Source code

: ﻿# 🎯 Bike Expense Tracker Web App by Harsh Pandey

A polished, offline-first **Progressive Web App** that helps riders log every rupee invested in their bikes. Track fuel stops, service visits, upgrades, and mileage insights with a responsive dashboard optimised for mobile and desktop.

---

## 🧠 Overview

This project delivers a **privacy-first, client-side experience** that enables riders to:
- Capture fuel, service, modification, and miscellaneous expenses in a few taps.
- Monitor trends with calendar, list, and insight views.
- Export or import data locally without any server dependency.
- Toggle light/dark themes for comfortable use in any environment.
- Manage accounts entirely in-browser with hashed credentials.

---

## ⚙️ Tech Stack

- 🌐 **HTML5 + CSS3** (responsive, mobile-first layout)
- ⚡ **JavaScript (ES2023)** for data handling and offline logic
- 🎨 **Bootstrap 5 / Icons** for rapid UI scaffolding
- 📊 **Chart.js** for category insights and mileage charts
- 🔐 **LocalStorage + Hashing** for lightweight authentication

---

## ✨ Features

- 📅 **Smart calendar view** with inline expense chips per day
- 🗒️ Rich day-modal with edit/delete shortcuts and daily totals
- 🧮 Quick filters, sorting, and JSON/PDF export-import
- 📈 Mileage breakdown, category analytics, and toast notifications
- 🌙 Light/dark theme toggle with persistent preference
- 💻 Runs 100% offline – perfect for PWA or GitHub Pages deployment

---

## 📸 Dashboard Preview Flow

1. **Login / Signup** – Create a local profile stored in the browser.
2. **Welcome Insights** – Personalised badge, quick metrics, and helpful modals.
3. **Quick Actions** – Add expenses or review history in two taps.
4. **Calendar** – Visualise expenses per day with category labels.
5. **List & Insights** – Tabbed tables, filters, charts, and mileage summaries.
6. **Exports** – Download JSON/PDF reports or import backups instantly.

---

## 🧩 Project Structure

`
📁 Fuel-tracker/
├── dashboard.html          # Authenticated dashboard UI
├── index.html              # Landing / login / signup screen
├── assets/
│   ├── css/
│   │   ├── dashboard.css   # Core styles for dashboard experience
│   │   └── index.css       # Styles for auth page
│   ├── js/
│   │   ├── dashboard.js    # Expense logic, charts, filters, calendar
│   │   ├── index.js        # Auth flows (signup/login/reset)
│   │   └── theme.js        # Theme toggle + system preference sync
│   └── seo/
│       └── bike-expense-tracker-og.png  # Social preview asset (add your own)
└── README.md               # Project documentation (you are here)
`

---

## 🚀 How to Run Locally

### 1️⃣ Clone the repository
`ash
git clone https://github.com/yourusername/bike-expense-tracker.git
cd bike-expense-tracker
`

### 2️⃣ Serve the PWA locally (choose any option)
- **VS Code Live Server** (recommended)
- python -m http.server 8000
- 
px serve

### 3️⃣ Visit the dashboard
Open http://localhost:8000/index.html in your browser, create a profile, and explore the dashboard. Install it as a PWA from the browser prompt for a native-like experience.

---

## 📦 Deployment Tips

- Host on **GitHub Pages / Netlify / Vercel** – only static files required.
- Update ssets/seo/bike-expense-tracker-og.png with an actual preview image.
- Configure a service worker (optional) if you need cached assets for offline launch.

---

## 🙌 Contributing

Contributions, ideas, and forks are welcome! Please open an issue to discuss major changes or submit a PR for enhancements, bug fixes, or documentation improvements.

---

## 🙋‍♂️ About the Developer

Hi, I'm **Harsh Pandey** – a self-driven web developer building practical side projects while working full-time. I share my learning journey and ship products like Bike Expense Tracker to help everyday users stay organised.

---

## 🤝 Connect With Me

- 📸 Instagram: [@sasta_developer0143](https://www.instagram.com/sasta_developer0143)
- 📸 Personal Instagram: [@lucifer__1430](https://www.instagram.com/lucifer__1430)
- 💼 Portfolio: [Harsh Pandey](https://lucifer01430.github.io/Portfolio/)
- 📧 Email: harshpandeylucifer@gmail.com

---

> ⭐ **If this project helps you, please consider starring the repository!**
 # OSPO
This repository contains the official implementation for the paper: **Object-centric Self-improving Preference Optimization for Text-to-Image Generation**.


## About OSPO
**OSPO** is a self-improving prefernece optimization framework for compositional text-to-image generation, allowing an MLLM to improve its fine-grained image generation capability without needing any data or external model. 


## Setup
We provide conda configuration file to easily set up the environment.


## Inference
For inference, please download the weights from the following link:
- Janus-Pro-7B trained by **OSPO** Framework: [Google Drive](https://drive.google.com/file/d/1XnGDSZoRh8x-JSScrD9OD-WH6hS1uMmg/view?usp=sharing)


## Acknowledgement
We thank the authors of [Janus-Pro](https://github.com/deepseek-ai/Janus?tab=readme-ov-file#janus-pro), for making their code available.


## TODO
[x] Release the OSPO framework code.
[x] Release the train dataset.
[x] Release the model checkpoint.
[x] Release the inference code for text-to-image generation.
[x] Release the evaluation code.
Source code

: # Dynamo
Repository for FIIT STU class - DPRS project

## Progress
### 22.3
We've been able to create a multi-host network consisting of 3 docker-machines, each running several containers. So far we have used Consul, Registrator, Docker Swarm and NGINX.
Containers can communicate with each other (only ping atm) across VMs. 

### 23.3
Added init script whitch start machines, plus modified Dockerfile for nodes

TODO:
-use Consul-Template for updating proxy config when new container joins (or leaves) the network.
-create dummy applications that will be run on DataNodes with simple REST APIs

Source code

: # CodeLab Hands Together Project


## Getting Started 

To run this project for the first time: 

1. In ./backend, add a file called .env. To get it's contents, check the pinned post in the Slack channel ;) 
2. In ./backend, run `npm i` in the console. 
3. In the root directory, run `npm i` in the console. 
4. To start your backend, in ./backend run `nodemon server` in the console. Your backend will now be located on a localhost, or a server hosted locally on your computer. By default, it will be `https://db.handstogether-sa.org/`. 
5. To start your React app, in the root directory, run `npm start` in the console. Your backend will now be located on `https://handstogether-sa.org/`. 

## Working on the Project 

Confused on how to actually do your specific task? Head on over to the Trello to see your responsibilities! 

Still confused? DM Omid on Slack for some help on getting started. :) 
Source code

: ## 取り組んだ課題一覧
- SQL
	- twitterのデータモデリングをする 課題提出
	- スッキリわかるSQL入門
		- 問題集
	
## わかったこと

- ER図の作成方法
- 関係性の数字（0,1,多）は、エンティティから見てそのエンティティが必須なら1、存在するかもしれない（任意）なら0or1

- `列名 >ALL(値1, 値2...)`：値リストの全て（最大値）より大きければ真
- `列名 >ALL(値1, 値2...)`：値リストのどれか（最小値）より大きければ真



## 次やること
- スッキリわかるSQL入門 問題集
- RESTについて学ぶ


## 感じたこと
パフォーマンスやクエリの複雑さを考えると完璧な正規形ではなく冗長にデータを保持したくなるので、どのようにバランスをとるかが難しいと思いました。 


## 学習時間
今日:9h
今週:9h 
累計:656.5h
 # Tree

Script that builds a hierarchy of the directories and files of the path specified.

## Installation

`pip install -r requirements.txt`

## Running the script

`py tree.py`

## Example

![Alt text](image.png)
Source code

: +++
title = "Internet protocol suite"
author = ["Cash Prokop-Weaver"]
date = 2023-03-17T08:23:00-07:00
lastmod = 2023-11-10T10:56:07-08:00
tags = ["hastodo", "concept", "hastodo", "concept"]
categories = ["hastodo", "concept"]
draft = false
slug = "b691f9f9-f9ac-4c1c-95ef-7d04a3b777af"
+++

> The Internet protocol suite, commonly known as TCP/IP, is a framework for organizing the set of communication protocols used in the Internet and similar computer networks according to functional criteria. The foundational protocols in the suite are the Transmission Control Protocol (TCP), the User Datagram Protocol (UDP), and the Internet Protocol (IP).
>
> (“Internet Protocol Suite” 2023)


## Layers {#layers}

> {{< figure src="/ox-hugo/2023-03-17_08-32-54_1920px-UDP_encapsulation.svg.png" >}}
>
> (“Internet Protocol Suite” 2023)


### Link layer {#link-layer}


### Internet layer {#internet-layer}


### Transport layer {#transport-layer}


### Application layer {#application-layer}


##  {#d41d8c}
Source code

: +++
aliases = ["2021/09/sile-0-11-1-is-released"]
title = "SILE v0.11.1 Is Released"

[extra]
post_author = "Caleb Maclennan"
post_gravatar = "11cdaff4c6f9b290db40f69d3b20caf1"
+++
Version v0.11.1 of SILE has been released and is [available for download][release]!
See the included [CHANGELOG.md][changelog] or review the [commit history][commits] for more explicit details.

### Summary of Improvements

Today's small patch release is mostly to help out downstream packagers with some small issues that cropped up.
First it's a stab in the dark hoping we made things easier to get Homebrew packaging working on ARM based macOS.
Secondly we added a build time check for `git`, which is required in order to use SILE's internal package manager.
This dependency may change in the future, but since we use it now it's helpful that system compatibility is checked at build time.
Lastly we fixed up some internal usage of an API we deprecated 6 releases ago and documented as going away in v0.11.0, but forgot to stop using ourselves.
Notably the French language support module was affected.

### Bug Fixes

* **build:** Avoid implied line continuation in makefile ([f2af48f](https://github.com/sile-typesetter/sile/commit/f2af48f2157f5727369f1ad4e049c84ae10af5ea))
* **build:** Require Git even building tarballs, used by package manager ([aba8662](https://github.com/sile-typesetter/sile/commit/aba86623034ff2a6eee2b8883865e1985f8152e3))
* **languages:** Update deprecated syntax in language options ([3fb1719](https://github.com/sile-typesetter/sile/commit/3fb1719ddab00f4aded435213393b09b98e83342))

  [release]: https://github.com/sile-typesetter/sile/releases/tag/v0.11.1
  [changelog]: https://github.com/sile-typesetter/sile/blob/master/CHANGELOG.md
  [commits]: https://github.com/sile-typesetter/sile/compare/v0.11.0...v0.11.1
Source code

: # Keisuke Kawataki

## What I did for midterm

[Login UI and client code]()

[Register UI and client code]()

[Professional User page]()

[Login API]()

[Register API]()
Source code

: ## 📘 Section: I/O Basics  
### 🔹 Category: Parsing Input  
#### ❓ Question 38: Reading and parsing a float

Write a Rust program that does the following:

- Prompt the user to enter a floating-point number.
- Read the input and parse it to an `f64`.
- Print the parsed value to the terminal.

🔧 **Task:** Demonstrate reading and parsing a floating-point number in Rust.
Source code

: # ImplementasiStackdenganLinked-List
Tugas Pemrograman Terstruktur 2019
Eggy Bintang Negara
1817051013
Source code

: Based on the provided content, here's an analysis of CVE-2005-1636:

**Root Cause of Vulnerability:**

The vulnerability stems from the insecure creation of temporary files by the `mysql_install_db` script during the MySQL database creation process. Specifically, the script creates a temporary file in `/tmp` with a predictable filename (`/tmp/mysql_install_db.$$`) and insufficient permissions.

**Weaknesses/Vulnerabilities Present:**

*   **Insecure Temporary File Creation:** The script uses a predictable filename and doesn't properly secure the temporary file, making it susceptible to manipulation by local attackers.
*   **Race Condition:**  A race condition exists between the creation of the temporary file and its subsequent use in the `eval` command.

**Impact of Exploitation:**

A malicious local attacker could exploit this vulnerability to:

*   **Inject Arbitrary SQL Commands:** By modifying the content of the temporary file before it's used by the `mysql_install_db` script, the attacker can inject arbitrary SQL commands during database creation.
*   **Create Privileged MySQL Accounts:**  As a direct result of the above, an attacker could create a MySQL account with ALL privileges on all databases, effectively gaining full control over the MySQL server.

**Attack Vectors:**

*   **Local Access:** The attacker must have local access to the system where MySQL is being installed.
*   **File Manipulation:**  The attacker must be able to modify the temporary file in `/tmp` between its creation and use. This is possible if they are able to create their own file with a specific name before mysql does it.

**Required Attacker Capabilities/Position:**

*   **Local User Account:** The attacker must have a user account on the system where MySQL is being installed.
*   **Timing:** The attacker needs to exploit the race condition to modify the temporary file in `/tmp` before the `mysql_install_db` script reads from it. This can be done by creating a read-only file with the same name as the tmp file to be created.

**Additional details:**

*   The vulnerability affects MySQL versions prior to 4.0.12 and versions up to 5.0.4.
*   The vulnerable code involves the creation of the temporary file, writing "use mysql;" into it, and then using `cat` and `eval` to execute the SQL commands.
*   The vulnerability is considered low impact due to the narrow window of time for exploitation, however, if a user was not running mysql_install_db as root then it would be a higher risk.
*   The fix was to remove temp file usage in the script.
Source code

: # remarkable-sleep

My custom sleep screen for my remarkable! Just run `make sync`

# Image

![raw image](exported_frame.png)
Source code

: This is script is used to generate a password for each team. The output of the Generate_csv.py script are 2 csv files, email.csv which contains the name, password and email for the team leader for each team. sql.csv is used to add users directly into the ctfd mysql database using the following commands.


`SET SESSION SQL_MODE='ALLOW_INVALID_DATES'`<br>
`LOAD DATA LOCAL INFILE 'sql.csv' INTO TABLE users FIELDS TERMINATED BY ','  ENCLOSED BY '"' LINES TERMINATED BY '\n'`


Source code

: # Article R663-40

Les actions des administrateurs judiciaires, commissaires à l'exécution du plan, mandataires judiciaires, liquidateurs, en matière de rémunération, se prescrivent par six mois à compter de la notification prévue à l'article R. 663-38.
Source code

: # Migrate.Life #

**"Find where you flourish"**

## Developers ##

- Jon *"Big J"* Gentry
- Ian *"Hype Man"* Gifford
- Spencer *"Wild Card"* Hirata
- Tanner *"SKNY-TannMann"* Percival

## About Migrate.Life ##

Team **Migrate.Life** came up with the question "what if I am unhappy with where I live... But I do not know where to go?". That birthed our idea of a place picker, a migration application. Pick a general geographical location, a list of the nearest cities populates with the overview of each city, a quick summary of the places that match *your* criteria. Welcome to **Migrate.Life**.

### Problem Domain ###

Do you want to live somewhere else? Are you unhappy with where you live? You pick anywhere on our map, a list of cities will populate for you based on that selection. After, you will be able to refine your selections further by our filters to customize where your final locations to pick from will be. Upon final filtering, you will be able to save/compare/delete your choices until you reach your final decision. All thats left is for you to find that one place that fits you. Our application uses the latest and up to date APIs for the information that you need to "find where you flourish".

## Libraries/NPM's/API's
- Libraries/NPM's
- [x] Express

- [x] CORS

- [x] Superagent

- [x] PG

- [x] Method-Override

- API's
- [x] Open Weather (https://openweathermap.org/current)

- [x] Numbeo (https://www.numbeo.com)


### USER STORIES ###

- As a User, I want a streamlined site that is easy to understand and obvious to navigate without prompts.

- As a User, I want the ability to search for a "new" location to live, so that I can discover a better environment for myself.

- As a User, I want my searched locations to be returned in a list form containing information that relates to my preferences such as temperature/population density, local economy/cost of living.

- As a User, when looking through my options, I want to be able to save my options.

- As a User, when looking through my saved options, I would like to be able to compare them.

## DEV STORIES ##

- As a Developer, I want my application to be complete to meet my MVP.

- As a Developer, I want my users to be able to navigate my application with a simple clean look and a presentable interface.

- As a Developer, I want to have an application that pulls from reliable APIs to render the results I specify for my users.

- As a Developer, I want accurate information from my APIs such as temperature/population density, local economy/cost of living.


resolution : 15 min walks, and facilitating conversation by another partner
· · · · · · ·
WORK REQUIRED. For every line of the entries above that holds "Instagram", add one to a tally, and report only the final count.

WRITTEN SOLUTION. 2